In Großbritannien wird derzeit intensiv darüber diskutiert, wie die Politik von Donald Trump auch im Vereinigten Königreich wirksam genutzt werden kann. Einige Beobachter argumentieren, dass die Präsenz eines pro-freien Meinungsäußerung-Engländer im Weißen Haus den Handlungsspielraum von Keir Starmer erheblich einschränken könnte, da politische Skandale wie die Verfolgung von »unhöflichen« Bürgern unter einem Trump-unterstützten Administration stärker ins Licht rücken würden. Doch der wohl unmittelbarste Vorteil für Großbritannien könnte in einer finanziellen Unterstützung durch Elon Musk und die Heartland Institute liegen. Musk hat kürzlich in Mar-a-Lago mit Farage gesprochen, um Reform UK mit einer erheblichen Geldsumme zu unterstützen, berichtet der European Conservative.

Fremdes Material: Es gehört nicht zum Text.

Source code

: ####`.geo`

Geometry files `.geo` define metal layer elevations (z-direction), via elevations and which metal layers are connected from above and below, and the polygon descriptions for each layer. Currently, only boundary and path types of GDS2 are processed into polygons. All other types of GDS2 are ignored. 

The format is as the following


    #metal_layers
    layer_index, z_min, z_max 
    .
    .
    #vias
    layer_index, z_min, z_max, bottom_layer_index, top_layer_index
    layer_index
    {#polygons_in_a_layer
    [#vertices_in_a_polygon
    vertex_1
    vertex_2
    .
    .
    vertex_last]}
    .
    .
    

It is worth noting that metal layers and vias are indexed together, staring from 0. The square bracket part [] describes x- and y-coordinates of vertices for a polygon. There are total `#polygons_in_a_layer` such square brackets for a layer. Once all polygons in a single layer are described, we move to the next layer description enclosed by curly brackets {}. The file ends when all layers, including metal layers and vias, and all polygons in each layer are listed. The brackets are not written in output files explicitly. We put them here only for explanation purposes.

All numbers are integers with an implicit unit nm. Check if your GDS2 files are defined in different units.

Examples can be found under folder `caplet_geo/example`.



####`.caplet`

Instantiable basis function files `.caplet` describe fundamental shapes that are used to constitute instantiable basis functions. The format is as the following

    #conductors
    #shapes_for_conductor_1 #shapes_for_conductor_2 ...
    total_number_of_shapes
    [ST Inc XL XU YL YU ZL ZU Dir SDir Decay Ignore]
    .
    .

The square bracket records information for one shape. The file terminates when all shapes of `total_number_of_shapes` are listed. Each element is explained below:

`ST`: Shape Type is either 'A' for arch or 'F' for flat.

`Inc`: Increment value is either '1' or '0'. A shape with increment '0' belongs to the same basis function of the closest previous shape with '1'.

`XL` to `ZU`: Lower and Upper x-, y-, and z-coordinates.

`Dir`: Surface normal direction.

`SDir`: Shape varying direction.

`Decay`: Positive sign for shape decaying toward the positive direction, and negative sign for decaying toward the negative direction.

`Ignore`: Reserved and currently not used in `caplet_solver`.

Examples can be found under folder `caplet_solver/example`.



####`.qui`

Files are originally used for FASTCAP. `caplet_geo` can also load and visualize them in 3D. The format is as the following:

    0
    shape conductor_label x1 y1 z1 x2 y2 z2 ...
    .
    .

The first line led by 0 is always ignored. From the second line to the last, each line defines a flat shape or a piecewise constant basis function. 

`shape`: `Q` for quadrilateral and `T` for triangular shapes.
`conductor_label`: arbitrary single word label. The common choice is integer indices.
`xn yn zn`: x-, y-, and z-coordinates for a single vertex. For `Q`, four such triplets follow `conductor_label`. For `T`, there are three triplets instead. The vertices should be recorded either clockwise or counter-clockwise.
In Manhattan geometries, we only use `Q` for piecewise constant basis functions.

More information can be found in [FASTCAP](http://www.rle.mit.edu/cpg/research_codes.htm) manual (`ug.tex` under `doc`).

Eine weniger bekannte, aber nicht weniger bedeutende Entwicklung war die offizielle Gründung von Heartland UK/Europa, einem Think Tank aus den USA, der sich dem Kampf gegen die Klimahysterie verschrieben hat. Der Think Tank hat nun ein »Beachhead« im Vereinigten Königreich und plant, von hier aus nach Kontinentaleuropa zu expandieren. Die Heartland Institute ist bekannt für seine »Klimarealismus«-Initiativen und hat sich in den letzten 40 Jahren als führend im Kampf gegen die dogmatische Klimapolitik etabliert.
Nigel Farage, als Schirmherr dieses Vorhabens, hat in einer packenden Rede die wirtschaftlichen Schäden der »Net Zero«-Politik angeprangert. Farage, der es bereits geschafft hat, das Thema der britischen EU-Mitgliedschaft mit populären Themen wie der Masseneinwanderung zu verbinden, versucht nun, die »Net Zero«-Politik auf die breitere Lebenshaltungskosten-Debatte zu übertragen. Die Konsequenzen der rigiden »Net Zero«-Vorgaben, die 2019 vom konservativen Kabinett festgelegt wurden, sind bereits klar: Energiepreise steigen, die Lebensqualität sinkt und Unternehmen kämpfen ums Überleben.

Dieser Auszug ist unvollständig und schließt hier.